James slowly opened his mouth, and I sighed in relief. "Lily, tell me what made you say those things to me. I don't think you understand how much you hurt me. I have never been called possessive in my life, and I honestly don't believe that I am!"

I rose to my feet, and I began to pace the room. "James, I know you're not, that's why this is so hard for me!"

"Hard for you?!" James began to glare at me, and I fell to the floor. " Hard for you?!"

James headed for the door muttering to himself about how pointless coming up here had been.

"James, please don't leave!" I begged him. At first he ignored my plea, and continued to walk towards the door. He turned around though when he heard the sound of someone crying. It was me.

"Why are you crying Evans?" he spat at me.
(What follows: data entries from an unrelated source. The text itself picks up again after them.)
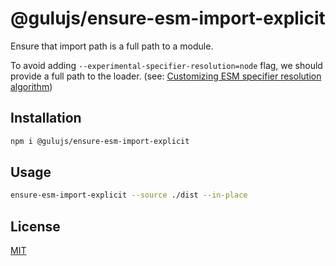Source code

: # @gulujs/ensure-esm-import-explicit

Ensure that import path is a full path to a module.


To avoid adding `--experimental-specifier-resolution=node` flag, we should provide a full path to the loader. (see: [Customizing ESM specifier resolution algorithm](https://nodejs.org/dist/latest-v16.x/docs/api/esm.html#customizing-esm-specifier-resolution-algorithm))

## Installation

```sh
npm i @gulujs/ensure-esm-import-explicit
```

## Usage

```sh
ensure-esm-import-explicit --source ./dist --in-place
```

## License

[MIT](LICENSE)

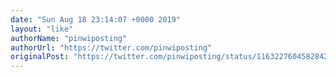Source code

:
 ```yaml
---
date: "Sun Aug 18 23:14:07 +0000 2019"
layout: "like"
authorName: "pinwiposting"
authorUrl: "https://twitter.com/pinwiposting"
originalPost: "https://twitter.com/pinwiposting/status/1163227604582842368"
---
```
I felt my heart, and I thought my friendship, shatter as he addressed me like he would a foe. I turned away from him, not giving him the satisfaction of seeing the effect his words had had on me.

"Clearly our friendship was not meant to work out, if you can't even call me Lily when we get into a fight."

James walked over to me, and slumped down on the floor beside me.

"I, I'm sorry Lily," I turned to look at him, and he flinched from seeing my tearstained face, and puffy, red-rimmed eyes. "Lily, I didn't mean that."

Then I got an idea. I decided to give him a bit of his own medicine. I ignored him.

"Lily. Lily." he shook my shoulder frantically, and I finally turned to face him. "What was that all about?"

"What do you think James? What do you think?"

" I don't know Lily. You tell me!"

"James I was giving you a taste of your own medicine. Now you know how I felt when you ignored me."

James gasped, and I thought he was angry at me until he threw his arms around me, and I felt whole again.

"James, I am so sorry. I never thought those stupid things I said would result in this torture." I was crying again, but it was in happiness, and relief. James drew me closer to him.

"Please don't cry Lily, please don't. I'm sorry too." then we clung to each other for a minute. When he pulled away he smiled at me.

"Do you want to go to breakfast Lils?" he asked. I laughed as I heard him use my nick name. We were back on good terms again.

Suddenly I remembered something, and called. "Anise, you can come out of the bathroom now. Everything's fine. Everything's back to norma1!" I called.

She emerged from the bathroom, her face was pale. She ran over to us both, and hugged us, banging our heads together.

"Ow!" James and I groaned, and simultaneously rubbed our foreheads.

"I was waiting for you guys to make up, it took forever, and I was worried for a minute there that you wouldn't make up. And over such a silly thing like exaggerating each other's faults. I am ashamed of both of you. Now march, I'm hungry, especially after that time in the bathroom. Man it's stuffy in there!"

James and I laughed, and then we reached instinctively for each other's hand. The pressure of his hand in mine made my heart swell with joy. Then we followed Anise to the great hall for breakfast.